Data shown -
____________
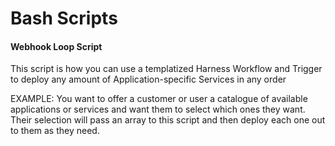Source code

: # Bash Scripts

#### Webhook Loop Script

This script is how you can use a templatized Harness Workflow and Trigger to deploy any amount of Application-specific Services
in any order

EXAMPLE: You want to offer a customer or user a catalogue of available applications or services and want them to select which
ones they want. Their selection will pass an array to this script and then deploy each one out to them as they need.
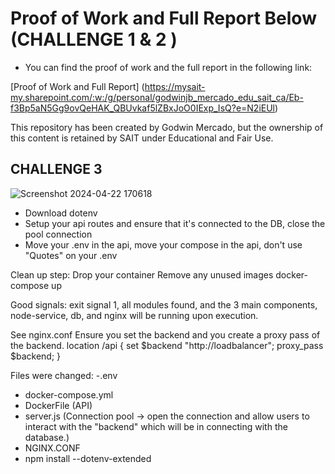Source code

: # Proof of Work and Full Report Below (CHALLENGE 1 & 2 ) 
- You can find the proof of work and the full report in the following link:

[Proof of Work and Full Report] (https://mysait-my.sharepoint.com/:w:/g/personal/godwinjb_mercado_edu_sait_ca/Eb-f3Bp5aN5Gg9ovQeHAK_QBUvkaf5lZBxJoO0IExp_IsQ?e=N2iEUl)

This repository has been created by Godwin Mercado, but the ownership of this content is retained by SAIT under Educational and Fair Use.

## CHALLENGE 3

![Screenshot 2024-04-22 170618](https://github.com/Goqwin/docker-challenge-template/assets/115321545/7ff362b5-bcb9-47e5-b46f-125e26861e23)



- Download dotenv 
- Setup your api routes and ensure that it's connected to the DB, close the pool connection
- Move your .env in the api, move your compose in the api, don't use "Quotes" on your .env


Clean up step:
Drop your container
Remove any unused images
docker-compose up 

Good signals: exit signal 1, all modules found, and the 3 main components, node-service, db, and nginx will be running upon execution.

See nginx.conf Ensure you set the backend and you create a proxy pass of the backend. 
 location /api {
            set $backend "http://loadbalancer";
            proxy_pass $backend;
        }

Files were changed: 
-.env 
- docker-compose.yml
- DockerFile (API)
- server.js (Connection pool -> open the connection and allow users to interact with the "backend" which will be in connecting with the database.)
- NGINX.CONF 
- npm install --dotenv-extended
____________
Identify every line above with the string "dotenv" in it. Copy those lines.

Response to the task -
- Download dotenv 
- npm install --dotenv-extended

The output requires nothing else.